> **Exercise goal**:
Return the full listing, keeping every line exactly as it is.

> **Recorded data**:
= = = = = = =
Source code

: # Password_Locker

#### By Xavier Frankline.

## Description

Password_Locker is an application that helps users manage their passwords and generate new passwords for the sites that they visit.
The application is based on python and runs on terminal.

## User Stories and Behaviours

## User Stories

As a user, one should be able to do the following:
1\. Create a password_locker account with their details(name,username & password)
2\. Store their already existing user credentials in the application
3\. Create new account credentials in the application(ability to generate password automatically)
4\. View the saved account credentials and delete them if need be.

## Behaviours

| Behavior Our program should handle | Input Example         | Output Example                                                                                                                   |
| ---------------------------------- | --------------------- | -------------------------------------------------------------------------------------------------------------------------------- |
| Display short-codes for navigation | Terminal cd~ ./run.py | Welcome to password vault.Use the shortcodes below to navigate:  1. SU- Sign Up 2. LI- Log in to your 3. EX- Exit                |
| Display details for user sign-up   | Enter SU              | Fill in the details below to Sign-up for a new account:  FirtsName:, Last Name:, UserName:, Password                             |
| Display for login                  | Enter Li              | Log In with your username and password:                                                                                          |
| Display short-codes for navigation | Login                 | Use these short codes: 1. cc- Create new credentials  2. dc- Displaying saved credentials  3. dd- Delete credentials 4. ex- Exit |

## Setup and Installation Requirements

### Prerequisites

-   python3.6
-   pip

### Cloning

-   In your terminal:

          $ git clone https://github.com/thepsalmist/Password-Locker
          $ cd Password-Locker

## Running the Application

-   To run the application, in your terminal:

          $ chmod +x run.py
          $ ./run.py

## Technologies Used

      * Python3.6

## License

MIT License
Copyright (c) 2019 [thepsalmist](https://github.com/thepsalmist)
= = = = = = =
> **Response**:
Source code

: # Password_Locker

#### By Xavier Frankline.

## Description

Password_Locker is an application that helps users manage their passwords and generate new passwords for the sites that they visit.
The application is based on python and runs on terminal.

## User Stories and Behaviours

## User Stories

As a user, one should be able to do the following:
1\. Create a password_locker account with their details(name,username & password)
2\. Store their already existing user credentials in the application
3\. Create new account credentials in the application(ability to generate password automatically)
4\. View the saved account credentials and delete them if need be.

## Behaviours

| Behavior Our program should handle | Input Example         | Output Example                                                                                                                   |
| ---------------------------------- | --------------------- | -------------------------------------------------------------------------------------------------------------------------------- |
| Display short-codes for navigation | Terminal cd~ ./run.py | Welcome to password vault.Use the shortcodes below to navigate:  1. SU- Sign Up 2. LI- Log in to your 3. EX- Exit                |
| Display details for user sign-up   | Enter SU              | Fill in the details below to Sign-up for a new account:  FirtsName:, Last Name:, UserName:, Password                             |
| Display for login                  | Enter Li              | Log In with your username and password:                                                                                          |
| Display short-codes for navigation | Login                 | Use these short codes: 1. cc- Create new credentials  2. dc- Displaying saved credentials  3. dd- Delete credentials 4. ex- Exit |

## Setup and Installation Requirements

### Prerequisites

-   python3.6
-   pip

### Cloning

-   In your terminal:

          $ git clone https://github.com/thepsalmist/Password-Locker
          $ cd Password-Locker

## Running the Application

-   To run the application, in your terminal:

          $ chmod +x run.py
          $ ./run.py

## Technologies Used

      * Python3.6

## License

MIT License
Copyright (c) 2019 [thepsalmist](https://github.com/thepsalmist)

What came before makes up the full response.